PROBLEM TO SOLVE
Below are entries; count the lines containing the string "entropy". The answer is that number alone.

------------

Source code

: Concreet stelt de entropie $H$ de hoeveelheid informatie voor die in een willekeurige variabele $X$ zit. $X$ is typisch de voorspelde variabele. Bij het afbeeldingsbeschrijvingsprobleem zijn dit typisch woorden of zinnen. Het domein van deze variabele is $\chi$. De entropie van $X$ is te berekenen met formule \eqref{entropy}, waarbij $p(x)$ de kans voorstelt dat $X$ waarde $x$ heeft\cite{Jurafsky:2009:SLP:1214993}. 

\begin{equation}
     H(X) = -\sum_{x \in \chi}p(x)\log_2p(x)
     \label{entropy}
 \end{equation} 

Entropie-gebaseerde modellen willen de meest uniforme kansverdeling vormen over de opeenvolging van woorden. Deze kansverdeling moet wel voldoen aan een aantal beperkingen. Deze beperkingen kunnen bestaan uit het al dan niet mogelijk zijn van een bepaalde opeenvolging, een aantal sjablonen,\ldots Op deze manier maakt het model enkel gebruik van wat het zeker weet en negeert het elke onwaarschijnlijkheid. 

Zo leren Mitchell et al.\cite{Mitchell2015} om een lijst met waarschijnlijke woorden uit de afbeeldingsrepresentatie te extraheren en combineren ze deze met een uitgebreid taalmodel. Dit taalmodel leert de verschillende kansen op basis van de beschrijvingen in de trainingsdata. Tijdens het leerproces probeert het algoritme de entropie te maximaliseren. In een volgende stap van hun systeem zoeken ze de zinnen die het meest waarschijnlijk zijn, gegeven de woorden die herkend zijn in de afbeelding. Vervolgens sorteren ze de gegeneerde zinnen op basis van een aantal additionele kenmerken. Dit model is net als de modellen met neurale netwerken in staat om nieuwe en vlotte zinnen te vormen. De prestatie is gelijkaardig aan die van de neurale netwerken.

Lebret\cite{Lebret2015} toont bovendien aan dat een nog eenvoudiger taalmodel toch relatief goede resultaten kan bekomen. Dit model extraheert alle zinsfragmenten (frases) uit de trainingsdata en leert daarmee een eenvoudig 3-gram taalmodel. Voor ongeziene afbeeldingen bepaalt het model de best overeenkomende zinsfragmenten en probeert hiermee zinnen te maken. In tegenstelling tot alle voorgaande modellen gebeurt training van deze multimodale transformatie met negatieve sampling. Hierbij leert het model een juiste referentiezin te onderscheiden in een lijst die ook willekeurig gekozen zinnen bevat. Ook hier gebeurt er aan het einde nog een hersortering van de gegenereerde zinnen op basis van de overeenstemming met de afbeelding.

------------

EXERCISE OUTPUT
2